Cole także się uśmiechnął.
McCoy podszedł do dżipa; maska była uniesiona, a Zimmerman na chłodnicy podgrzewał puszki. Zgiął antenę niemal horyzontalnie i zaczepił tak, by się nie wyprostowała, a także opuścił nieco flagę.
- Od północy nic nie widziałem - powiedział Zimmerman.
- Z mojej strony trochę sterczały. Co tam smacznego?
- Stek Salisbury z fasolką. Częstuj się.
- Ciekawe, czy jest jakiś specjalny facet od nadawania różnych nazw normalnym hamburgerom. Stek Salisbury! - mruknął McCoy, odłożył thompsona na fotel kierowcy, wziął puszkę i z jednej z przepastnych kieszeni wydobył widelec. Zaczął jeść oparty o bok samochodu, a kiedy podnosił do ust ostatni kęs, usłyszał dwa przenikliwe gwizdy. Odłożył puszkę na fotel i spojrzał w kierunku Cole'a, który wraz z południowokoreańskim policjantem usadowił się na południowym skrzydle na czatach, a teraz machał ręką, dając znać, że dzieje się coś interesującego, co McCoy powinien sam bezzwłocznie zobaczyć.
- Uważać! - rzucił półgłosem McCoy i biorąc z dżipa pistolet maszynowy oraz lornetkę marynarki USA, pobiegł w kierunku Cole'a. Zimmerman, dawszy znak Jenningsowi, że należy zająć pozycje obronne - na co tamten odpowiedział uniesionym w górę kciukiem - podążył za majorem.
Ani jeden, ani drugi nie mieli wątpliwości, że uwagę plutonowego Cole'a musiała przyciągnąć jakaś jednostka armii północnokoreańskiej, pytanie natomiast brzmiało, jak wielka jest jednostka, dokąd i w jakim celu zmierza. Czyżby ich pojazdy zostały wyśledzone i wysłano przeciw nim jakiś oddział, czy też może byli to jacyś maruderzy, usiłujący się wymknąć nacierającej 8. armii, która przełamała front wokół Pusan i była teraz w pełnym natarciu?
Nawet jeśli tamci myśleli przede wszystkim o ucieczce, wystarczyła jedna kompania - a nawet i jeden czołg - aby mała grupka McCoya znalazła się wobec znacznie silniejszego przeciwnika.
- Co tam, Cole? - spytał McCoy, dając plutonowemu do potrzymania thompsona.
- Dżipy, sir. Rosyjskie.
McCoy wspiął się na nasyp i spojrzał przez lornetkę, potem oddał ją Zimmermanowi i zsunął się na dół, gdzie po chwili znalazł się także Ernie.
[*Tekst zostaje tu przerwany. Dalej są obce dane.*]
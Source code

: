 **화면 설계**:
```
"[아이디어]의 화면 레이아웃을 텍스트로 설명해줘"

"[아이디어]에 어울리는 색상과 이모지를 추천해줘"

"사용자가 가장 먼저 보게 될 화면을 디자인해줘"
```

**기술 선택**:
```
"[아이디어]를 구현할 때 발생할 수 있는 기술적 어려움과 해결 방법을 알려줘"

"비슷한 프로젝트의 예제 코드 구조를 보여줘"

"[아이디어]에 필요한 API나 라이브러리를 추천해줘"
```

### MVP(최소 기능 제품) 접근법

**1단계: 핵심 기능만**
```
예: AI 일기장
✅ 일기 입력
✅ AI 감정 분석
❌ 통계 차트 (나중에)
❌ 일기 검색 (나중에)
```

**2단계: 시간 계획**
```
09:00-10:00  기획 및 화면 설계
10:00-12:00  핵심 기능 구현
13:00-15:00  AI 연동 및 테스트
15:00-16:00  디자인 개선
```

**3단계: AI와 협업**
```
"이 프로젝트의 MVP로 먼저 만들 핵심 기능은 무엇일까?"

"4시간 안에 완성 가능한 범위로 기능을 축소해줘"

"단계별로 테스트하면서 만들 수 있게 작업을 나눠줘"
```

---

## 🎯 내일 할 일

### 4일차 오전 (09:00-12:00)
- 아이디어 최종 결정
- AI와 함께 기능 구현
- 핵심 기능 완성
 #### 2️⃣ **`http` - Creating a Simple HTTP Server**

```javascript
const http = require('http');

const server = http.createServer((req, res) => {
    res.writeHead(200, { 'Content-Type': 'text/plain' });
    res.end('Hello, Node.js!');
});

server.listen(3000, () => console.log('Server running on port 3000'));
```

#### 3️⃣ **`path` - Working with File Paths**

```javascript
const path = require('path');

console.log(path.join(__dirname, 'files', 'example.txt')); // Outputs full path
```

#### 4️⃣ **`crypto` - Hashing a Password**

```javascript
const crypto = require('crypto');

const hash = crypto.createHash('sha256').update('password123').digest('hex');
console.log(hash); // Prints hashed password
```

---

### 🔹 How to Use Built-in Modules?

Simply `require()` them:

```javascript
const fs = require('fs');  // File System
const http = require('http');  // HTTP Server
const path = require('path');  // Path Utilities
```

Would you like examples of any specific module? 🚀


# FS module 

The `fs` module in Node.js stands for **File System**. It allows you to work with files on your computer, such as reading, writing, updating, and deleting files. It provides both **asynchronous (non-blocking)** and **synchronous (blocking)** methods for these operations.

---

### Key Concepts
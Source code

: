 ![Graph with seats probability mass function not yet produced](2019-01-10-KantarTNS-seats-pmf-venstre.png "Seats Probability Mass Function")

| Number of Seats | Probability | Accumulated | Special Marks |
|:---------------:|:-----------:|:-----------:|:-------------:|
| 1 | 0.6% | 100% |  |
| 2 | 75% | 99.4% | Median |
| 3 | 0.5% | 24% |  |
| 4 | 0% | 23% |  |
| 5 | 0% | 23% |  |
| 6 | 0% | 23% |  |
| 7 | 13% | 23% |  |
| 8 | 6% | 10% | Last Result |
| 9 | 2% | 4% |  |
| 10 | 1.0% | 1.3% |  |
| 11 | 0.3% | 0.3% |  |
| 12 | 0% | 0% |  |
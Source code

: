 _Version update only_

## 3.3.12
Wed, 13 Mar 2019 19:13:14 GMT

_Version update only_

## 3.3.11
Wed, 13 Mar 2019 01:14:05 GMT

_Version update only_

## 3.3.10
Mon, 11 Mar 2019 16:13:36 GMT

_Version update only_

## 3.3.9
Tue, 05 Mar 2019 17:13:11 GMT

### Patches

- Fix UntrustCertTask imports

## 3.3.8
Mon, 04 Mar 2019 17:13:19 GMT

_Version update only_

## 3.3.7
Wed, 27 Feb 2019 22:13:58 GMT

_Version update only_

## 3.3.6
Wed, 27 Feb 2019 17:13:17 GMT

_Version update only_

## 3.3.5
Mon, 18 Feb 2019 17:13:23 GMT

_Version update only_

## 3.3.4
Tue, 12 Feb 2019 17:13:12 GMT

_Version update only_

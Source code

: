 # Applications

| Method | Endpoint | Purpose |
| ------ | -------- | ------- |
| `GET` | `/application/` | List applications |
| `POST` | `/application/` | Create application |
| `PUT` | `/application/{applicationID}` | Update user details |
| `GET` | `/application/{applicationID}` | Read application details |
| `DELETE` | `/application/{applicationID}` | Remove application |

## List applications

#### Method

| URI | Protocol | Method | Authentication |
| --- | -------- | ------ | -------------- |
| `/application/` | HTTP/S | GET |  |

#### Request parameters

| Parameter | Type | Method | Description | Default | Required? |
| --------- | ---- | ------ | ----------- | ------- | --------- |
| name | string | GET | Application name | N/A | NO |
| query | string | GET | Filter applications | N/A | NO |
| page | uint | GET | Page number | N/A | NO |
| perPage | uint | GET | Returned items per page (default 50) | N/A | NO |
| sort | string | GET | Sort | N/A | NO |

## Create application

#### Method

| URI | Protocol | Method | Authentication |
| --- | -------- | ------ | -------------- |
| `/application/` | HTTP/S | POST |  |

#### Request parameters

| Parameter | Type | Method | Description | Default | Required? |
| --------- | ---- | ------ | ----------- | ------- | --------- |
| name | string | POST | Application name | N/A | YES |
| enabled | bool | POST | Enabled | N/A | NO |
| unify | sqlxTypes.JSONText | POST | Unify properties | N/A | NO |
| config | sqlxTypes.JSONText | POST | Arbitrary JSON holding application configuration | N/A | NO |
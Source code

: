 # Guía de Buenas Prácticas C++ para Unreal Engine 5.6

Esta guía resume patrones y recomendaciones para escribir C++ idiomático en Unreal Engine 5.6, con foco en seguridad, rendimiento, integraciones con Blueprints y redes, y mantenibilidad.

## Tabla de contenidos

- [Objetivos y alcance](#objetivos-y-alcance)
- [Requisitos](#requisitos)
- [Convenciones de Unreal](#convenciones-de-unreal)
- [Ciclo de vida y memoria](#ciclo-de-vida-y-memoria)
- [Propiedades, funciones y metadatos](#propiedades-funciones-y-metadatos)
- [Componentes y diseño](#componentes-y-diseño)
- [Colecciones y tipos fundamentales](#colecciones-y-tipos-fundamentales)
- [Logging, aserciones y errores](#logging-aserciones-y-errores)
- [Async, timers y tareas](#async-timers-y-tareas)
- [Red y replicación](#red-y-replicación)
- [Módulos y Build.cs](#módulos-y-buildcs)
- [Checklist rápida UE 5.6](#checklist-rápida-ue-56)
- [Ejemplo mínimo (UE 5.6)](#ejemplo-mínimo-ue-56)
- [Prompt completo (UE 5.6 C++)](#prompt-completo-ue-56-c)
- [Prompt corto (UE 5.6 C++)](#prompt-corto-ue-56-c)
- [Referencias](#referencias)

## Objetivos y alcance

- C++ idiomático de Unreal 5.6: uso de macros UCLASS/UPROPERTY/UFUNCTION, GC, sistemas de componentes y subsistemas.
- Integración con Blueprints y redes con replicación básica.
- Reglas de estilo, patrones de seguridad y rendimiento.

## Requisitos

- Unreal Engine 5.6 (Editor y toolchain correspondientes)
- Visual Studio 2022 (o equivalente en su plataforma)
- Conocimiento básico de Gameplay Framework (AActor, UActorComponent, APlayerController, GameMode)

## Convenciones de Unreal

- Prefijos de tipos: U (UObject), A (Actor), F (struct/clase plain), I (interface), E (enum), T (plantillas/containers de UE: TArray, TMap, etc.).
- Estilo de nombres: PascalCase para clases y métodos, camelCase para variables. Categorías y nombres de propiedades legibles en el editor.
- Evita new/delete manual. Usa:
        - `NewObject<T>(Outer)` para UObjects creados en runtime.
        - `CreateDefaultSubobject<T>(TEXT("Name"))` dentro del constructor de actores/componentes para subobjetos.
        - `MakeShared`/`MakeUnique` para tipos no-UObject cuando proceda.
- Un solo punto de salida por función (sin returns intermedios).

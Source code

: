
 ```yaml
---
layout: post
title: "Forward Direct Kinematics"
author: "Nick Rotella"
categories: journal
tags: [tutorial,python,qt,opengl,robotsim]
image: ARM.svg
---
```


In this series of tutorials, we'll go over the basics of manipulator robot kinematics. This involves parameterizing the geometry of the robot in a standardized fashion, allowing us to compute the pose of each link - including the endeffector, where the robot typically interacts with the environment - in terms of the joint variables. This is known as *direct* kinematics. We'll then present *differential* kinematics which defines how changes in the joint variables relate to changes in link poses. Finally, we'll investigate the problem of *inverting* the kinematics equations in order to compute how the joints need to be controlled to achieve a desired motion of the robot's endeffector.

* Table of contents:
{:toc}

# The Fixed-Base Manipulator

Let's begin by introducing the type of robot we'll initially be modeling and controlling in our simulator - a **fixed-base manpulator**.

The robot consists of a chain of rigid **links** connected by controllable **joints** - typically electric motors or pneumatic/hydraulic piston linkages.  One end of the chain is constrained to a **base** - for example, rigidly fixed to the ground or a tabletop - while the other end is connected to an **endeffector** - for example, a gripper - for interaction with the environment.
- Dwa dżipy, naliczyłem pięć głów - powiedział Zimmerman. - Jadą wolno, pewnie także rozglądają się za minami.
- W drugim dżipie jedzie koleś w lśniących skórzanych butach - rzekł McCoy. - Z chęcią bym z nim porozmawiał.
- Co robimy, Ken?
- Nie uda nam się niepostrzeżenie przeskoczyć na drugą stronę. Cole, wal do Jenningsa, powiedz mu, co się dzieje, i powtórz, że zaatakujemy, kiedy znajdą się między nami a nim.
- Mam potem wrócić, sir?
- Nie, zostań, tam twój BAR bardziej się przyda.
Cole kiwnął głową i puścił się biegiem.
- Jak to chcesz załatwić? - spytał Zimmerman.
- Kiedy nas miną, rozwal opony w pierwszym dżipie, a ja zajmę się drugim.
- Ty dajesz znak?
- Odejdę dwadzieścia pięć jardów w ich kierunku, na wypadek gdyby zawrócili. Będę czekał na twoje strzały.
Zimmerman kiwnął głową.
McCoy szybko oddalił się i powoli wpełzł na nasyp. Po jakichś czterech minutach usłyszał powoli narastający turkot kół. Kiedy minął go pierwszy samochód, zaczął liczyć. Doszedł do dziesięciu i usłyszał dwie serie: pierwsza z trzech, druga z dwóch pocisków. Potem rozległ się pisk hamulców i głośny huk.
Wspiął się na szosę, w prawej uniesionej ręce trzymając thompsona, złapał równowagę, chwycił pistolet także w drugą dłoń i ocenił, co się stało. Samochód z oficerem stał w poprzek drogi, podczas gdy kierowca mocował się z rozrusznikiem. Drugi dżip zjechał przednimi kołami z pobocza, a podwozie zaczepiło się o asfalt.
McCoyowi przemknęło przez głowę, że być może wóz wjechał na Zimmermana, ale w tej samej chwili usłyszał jego głos rozkazujący po koreańsku:
- Na brzuch, skurwysyny!
McCoy podbiegł do bliższego dżipa. Północnokoreański oficer szarpał się z dziwnie wyglądającym pistoletem maszynowym.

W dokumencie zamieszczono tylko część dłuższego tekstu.